The Java code for the options is as follows:
{code}
public class XyzOptions {
private boolean utc;
private int offset;
private BigDecimal reference;
@Option (name="utc", description="Reports the date in terms of UTC")
void setUTC (boolean utc) {
this.utc = utc;
}
@Option (name="offset", description="Adds an offset to the reference date")
void setOffset (int offset) {
this.offset = offset;
}
@Option (name="reference", required=true, description="The reference amount")
void setReferenceAmount (BigDecimal amount) {
this.reference = amount;
}
// get methods omitted
}
{code}
@Option is an annotation that provides CLI option details. The @Option
annotates set methods of the options class.
The Java code that uses these options is as follows:
{code}
public static void main (String[] args) {
XyzOptions options = CommandLine.parse(args, XyzOptions.class, "dateCommand");
// the program options can then be accessed using get methods or field access
on the options object.
}
{code}
The "CommandLine" class is the class that builds the CLI Options instance using
the @Option annotations and reflection.
The @Option annotation allows the following to be specified:
* name. The short name of the option.
* longForm. The long form of the option.
* description. The description of the option. This is the description that
appears in the help text.
* required. true if this option is required. This defaults to false, meaning
the option is optional.
* argOptional. true if the option argument is optional. This defaults to
false, meaning the option argument is mandatory.
The remaining information is obtained by reflection on the set method parameter.
* If the set method parameter is boolean or Boolean, the option is assumed to
take no argument. It is a simple switch.
* If the set method parameter takes any other type, the option is assumed to
take an argument of that type.
** If the parameter type is String, the option argument is used as-is.
** If the parameter type is a primitive type (or the class equivalent), the
option argument is converted to that type and passed to the set method.

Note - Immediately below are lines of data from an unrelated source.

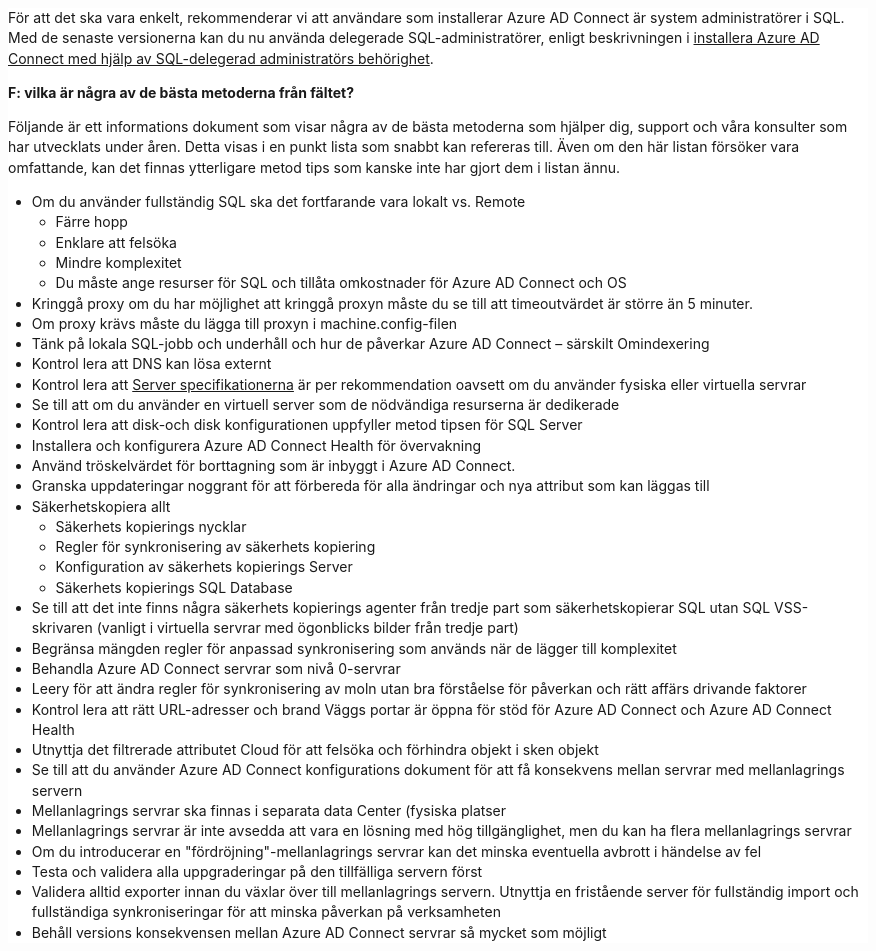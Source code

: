 För att det ska vara enkelt, rekommenderar vi att användare som installerar Azure AD Connect är system administratörer i SQL. Med de senaste versionerna kan du nu använda delegerade SQL-administratörer, enligt beskrivningen i [installera Azure AD Connect med hjälp av SQL-delegerad administratörs behörighet](how-to-connect-install-sql-delegation.md).

**F: vilka är några av de bästa metoderna från fältet?**  

Följande är ett informations dokument som visar några av de bästa metoderna som hjälper dig, support och våra konsulter som har utvecklats under åren.  Detta visas i en punkt lista som snabbt kan refereras till.  Även om den här listan försöker vara omfattande, kan det finnas ytterligare metod tips som kanske inte har gjort dem i listan ännu.

- Om du använder fullständig SQL ska det fortfarande vara lokalt vs. Remote
    - Färre hopp
    - Enklare att felsöka
    - Mindre komplexitet
    - Du måste ange resurser för SQL och tillåta omkostnader för Azure AD Connect och OS
- Kringgå proxy om du har möjlighet att kringgå proxyn måste du se till att timeoutvärdet är större än 5 minuter.
- Om proxy krävs måste du lägga till proxyn i machine.config-filen
- Tänk på lokala SQL-jobb och underhåll och hur de påverkar Azure AD Connect – särskilt Omindexering
- Kontrol lera att DNS kan lösa externt
- Kontrol lera att [Server specifikationerna](how-to-connect-install-prerequisites.md#hardware-requirements-for-azure-ad-connect) är per rekommendation oavsett om du använder fysiska eller virtuella servrar
- Se till att om du använder en virtuell server som de nödvändiga resurserna är dedikerade
- Kontrol lera att disk-och disk konfigurationen uppfyller metod tipsen för SQL Server
- Installera och konfigurera Azure AD Connect Health för övervakning
- Använd tröskelvärdet för borttagning som är inbyggt i Azure AD Connect.
- Granska uppdateringar noggrant för att förbereda för alla ändringar och nya attribut som kan läggas till
- Säkerhetskopiera allt
    - Säkerhets kopierings nycklar
    - Regler för synkronisering av säkerhets kopiering
    - Konfiguration av säkerhets kopierings Server
    - Säkerhets kopierings SQL Database
- Se till att det inte finns några säkerhets kopierings agenter från tredje part som säkerhetskopierar SQL utan SQL VSS-skrivaren (vanligt i virtuella servrar med ögonblicks bilder från tredje part)
- Begränsa mängden regler för anpassad synkronisering som används när de lägger till komplexitet
- Behandla Azure AD Connect servrar som nivå 0-servrar
- Leery för att ändra regler för synkronisering av moln utan bra förståelse för påverkan och rätt affärs drivande faktorer
- Kontrol lera att rätt URL-adresser och brand Väggs portar är öppna för stöd för Azure AD Connect och Azure AD Connect Health
- Utnyttja det filtrerade attributet Cloud för att felsöka och förhindra objekt i sken objekt
- Se till att du använder Azure AD Connect konfigurations dokument för att få konsekvens mellan servrar med mellanlagrings servern
- Mellanlagrings servrar ska finnas i separata data Center (fysiska platser
- Mellanlagrings servrar är inte avsedda att vara en lösning med hög tillgänglighet, men du kan ha flera mellanlagrings servrar
- Om du introducerar en "fördröjning"-mellanlagrings servrar kan det minska eventuella avbrott i händelse av fel
- Testa och validera alla uppgraderingar på den tillfälliga servern först
- Validera alltid exporter innan du växlar över till mellanlagrings servern.  Utnyttja en fristående server för fullständig import och fullständiga synkroniseringar för att minska påverkan på verksamheten
- Behåll versions konsekvensen mellan Azure AD Connect servrar så mycket som möjligt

** If the parameter type is something else (such as BigDecimal), the command
line parser looks for a class constructor that takes a String argument. If
this is found, and instance of the object is created an passed to the set
method. Any class that has a constructor that takes a single String argument
can be used.
Option arguments can be validated in the set methods. For example, if a File
needs to be a directory, the set method could be as follows:
{code}
@Option (name="dir", description="The output directory")
void setOutputDir (File file) {
if (!file.isDirectory()) {
throw new IllegalArgumentException ("'dir' option must specify a
directory");
}
this.file = file;
}
{code}
The code for what is described here is available if anyone wants it.
This is the idea. There are some issues to resolve, but the first question is:
does anyone think it worth pursuing this?